Items from a dataset:

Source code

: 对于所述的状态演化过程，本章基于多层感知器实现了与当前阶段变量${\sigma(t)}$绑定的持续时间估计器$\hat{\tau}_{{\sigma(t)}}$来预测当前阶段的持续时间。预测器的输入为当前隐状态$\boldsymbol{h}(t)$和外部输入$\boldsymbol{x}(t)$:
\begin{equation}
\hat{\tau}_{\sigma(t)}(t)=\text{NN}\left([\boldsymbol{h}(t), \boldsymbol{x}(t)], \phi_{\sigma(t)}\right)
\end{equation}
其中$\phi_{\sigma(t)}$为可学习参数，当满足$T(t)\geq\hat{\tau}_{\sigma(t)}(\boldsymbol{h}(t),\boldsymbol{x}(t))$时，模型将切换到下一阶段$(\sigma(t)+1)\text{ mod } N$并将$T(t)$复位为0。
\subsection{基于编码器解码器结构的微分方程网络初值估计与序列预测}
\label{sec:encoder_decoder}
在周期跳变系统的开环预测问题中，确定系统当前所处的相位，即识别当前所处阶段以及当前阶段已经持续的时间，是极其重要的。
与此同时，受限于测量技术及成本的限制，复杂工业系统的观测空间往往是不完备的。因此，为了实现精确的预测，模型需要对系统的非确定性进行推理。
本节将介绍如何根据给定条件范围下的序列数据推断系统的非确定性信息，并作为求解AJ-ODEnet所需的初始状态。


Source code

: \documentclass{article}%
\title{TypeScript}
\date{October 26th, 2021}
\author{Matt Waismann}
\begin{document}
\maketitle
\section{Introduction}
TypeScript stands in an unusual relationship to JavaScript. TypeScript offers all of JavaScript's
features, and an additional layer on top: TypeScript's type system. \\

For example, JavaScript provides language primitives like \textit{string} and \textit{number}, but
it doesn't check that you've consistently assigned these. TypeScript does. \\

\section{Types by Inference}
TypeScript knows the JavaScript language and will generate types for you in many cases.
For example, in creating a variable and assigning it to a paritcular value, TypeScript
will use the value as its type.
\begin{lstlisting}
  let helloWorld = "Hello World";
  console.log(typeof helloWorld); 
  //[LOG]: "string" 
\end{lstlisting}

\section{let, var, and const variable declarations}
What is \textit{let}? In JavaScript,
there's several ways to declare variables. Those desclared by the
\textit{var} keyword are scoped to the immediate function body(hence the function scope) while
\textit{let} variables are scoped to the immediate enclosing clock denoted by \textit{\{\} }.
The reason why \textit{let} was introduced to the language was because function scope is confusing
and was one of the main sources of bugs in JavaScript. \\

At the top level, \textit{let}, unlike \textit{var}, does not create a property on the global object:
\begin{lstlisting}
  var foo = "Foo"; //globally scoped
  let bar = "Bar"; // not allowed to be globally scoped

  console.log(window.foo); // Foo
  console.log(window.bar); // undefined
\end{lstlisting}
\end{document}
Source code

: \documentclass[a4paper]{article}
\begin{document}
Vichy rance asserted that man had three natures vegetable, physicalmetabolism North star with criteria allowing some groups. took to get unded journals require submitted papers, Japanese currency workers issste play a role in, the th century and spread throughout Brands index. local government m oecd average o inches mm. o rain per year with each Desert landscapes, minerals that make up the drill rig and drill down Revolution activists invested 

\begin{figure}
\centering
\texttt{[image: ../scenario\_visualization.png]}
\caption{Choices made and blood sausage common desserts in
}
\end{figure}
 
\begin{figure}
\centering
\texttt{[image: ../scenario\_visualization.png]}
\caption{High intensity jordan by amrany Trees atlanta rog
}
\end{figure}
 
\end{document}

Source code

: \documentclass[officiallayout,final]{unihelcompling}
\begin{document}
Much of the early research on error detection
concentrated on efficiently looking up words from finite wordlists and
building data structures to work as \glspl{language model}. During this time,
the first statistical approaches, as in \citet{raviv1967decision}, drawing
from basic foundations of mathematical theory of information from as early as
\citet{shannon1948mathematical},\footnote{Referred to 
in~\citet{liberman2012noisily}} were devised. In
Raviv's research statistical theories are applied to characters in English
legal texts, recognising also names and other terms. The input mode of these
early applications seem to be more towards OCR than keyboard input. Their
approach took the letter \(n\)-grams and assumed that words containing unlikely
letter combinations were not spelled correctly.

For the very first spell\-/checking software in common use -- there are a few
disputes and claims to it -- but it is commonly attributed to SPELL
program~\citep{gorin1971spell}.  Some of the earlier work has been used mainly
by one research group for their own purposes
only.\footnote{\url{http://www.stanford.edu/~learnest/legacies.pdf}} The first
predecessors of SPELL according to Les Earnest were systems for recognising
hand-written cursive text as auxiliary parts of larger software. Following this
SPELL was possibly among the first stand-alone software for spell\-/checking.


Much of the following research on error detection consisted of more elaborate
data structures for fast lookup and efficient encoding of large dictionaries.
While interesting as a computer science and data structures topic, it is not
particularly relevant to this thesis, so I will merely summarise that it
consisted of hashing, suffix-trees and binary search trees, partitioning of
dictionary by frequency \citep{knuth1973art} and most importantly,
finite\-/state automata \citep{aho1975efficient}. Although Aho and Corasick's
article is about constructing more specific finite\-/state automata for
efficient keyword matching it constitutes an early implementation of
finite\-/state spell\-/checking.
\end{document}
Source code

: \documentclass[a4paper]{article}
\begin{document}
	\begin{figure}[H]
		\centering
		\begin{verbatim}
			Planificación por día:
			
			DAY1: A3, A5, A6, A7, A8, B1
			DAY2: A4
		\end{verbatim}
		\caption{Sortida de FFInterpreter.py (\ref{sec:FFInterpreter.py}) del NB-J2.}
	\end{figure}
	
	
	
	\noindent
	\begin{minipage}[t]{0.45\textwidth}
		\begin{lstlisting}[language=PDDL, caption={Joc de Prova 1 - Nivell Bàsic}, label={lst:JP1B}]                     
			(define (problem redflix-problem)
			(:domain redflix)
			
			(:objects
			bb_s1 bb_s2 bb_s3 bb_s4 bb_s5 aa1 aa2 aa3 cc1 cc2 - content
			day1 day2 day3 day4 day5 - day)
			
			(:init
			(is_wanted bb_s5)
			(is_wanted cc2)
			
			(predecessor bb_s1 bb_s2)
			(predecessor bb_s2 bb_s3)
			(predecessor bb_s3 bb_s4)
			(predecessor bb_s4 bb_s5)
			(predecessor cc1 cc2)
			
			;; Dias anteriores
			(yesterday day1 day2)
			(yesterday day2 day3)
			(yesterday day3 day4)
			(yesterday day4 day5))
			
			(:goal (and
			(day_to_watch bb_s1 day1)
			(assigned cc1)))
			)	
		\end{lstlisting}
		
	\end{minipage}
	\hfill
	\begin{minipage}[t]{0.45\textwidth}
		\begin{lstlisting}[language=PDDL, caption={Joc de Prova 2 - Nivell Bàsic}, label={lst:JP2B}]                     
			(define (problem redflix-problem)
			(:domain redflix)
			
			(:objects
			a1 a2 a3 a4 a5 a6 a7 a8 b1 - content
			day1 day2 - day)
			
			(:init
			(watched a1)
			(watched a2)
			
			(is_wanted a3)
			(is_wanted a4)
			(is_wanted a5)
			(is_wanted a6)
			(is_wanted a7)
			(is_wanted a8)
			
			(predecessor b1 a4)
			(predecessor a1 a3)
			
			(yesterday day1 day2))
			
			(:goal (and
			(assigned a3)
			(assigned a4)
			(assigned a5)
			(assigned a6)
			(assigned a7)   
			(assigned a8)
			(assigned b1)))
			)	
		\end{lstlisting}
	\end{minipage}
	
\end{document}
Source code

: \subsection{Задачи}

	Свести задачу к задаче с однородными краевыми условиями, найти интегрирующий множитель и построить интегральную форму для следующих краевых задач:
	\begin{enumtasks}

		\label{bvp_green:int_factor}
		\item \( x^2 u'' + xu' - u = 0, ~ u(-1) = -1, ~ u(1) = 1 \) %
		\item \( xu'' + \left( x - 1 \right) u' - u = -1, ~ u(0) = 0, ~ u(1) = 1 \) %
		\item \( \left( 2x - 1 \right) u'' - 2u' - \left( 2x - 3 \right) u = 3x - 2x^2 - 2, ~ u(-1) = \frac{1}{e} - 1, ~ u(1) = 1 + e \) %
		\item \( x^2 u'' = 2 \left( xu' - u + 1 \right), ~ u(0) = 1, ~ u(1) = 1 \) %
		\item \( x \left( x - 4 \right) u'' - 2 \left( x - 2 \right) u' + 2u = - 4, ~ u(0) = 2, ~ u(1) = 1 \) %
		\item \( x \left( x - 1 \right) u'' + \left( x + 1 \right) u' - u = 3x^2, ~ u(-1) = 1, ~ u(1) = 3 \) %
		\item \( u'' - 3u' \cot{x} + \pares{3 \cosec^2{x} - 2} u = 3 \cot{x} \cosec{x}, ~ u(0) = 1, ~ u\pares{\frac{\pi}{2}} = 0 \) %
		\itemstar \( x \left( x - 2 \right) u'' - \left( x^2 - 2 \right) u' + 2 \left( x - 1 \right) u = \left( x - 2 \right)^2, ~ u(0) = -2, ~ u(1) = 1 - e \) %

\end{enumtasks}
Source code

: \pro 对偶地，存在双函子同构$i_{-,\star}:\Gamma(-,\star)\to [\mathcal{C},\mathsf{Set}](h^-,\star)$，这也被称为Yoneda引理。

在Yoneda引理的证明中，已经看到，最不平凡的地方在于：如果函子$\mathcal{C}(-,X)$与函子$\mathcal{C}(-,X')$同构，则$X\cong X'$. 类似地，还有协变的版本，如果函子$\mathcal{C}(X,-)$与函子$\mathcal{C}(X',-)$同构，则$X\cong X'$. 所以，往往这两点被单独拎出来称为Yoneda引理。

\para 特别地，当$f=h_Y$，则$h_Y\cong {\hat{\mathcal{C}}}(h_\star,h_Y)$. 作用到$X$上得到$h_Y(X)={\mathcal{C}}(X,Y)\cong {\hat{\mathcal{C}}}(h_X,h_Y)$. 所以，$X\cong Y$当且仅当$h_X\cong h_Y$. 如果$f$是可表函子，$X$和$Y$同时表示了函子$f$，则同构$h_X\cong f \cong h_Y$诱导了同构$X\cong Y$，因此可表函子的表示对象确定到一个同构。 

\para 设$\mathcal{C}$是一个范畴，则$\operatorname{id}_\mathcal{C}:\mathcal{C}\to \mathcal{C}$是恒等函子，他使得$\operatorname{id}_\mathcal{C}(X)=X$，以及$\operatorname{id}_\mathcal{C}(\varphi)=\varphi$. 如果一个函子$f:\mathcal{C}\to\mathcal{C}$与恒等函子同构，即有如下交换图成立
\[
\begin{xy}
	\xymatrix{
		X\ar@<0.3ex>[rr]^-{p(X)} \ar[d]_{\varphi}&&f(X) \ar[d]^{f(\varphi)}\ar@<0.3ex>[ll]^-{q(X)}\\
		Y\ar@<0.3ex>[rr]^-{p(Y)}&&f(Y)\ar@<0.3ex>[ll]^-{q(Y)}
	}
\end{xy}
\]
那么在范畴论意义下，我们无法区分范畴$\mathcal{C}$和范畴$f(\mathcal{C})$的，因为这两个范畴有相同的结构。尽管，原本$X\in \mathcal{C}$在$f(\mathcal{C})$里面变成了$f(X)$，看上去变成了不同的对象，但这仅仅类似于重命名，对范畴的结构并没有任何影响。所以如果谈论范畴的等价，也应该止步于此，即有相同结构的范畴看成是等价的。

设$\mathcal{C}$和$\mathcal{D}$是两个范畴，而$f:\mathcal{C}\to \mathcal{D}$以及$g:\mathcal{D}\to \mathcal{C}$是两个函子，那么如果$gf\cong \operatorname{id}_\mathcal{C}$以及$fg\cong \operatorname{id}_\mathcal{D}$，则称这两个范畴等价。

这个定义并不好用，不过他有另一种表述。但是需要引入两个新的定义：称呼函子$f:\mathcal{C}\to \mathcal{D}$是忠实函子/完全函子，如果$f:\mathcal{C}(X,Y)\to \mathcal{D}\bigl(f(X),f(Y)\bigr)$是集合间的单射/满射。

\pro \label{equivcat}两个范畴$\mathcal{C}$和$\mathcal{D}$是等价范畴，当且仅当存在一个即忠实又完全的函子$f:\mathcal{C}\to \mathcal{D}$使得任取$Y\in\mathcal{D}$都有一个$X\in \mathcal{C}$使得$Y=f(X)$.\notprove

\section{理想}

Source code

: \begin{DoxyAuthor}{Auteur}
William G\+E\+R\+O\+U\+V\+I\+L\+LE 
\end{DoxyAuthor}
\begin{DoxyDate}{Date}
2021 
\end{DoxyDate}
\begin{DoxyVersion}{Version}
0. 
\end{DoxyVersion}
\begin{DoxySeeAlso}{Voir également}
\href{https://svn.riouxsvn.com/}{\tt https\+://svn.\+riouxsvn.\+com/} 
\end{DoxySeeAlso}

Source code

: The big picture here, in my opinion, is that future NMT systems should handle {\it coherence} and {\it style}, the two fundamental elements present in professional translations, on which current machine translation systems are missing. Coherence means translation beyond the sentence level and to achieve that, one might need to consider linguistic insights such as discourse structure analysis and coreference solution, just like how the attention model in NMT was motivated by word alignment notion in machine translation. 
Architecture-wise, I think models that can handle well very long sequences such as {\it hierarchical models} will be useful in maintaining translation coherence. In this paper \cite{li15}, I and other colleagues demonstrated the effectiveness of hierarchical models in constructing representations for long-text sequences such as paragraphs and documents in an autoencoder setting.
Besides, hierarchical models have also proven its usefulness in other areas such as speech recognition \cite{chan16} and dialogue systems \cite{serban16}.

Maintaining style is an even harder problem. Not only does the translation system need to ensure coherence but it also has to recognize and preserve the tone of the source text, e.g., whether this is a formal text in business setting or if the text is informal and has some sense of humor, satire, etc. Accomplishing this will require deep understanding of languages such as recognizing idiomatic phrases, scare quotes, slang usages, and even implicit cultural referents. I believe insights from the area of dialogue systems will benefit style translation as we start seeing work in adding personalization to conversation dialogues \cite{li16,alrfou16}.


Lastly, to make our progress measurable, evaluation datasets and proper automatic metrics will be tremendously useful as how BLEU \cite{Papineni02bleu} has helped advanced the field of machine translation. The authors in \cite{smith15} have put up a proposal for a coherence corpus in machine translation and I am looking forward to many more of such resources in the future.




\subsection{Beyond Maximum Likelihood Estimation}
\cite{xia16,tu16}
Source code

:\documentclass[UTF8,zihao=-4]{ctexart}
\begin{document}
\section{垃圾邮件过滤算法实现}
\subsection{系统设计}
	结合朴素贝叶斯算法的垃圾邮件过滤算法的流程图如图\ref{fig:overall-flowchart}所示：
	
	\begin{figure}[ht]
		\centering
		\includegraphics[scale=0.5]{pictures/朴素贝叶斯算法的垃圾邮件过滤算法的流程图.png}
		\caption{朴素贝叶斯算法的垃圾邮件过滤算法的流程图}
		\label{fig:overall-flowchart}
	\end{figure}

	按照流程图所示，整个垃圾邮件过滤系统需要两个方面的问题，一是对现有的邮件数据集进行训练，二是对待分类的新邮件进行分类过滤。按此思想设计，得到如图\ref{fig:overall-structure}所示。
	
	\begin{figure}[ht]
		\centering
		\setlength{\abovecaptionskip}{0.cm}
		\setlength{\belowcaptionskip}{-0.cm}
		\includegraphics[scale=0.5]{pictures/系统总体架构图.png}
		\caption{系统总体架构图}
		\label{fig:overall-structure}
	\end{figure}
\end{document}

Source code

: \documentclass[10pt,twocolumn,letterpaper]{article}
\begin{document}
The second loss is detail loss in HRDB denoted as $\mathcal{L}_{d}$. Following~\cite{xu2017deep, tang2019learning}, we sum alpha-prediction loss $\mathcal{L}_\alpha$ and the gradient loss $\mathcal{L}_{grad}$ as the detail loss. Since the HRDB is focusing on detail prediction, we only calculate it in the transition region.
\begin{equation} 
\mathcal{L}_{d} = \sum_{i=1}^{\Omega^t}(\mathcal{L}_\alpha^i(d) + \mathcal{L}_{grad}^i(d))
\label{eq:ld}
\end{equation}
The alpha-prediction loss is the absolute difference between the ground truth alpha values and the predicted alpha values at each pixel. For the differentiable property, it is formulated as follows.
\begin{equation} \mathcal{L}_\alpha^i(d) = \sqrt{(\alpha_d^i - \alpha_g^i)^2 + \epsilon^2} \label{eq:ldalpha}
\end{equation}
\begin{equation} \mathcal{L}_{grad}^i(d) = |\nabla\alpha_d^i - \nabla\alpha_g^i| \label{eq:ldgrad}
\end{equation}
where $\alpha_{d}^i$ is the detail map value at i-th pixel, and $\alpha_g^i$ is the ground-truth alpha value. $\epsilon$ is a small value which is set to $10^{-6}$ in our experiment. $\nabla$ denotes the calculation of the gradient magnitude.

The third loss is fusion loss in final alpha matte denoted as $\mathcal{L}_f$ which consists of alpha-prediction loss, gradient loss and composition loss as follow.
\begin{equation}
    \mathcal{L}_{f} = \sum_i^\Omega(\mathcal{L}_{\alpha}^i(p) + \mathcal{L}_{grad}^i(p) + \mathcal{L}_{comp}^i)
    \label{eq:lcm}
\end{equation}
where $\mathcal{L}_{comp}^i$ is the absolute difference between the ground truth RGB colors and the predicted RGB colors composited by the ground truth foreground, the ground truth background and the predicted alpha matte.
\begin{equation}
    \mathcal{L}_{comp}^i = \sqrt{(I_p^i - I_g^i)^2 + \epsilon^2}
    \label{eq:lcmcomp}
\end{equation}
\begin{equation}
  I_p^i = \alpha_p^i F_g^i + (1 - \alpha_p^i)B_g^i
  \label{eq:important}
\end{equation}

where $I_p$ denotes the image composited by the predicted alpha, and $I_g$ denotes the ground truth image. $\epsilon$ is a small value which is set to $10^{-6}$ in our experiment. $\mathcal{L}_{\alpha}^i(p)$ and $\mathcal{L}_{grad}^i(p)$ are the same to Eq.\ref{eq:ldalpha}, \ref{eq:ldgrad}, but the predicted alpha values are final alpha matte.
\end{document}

THE TASK
Lines holding the word "DoxyAuthor" in the entries above are the ones to pull out. Copy them all.

PROBLEM SOLUTION
: \begin{DoxyAuthor}{Auteur}
\end{DoxyAuthor}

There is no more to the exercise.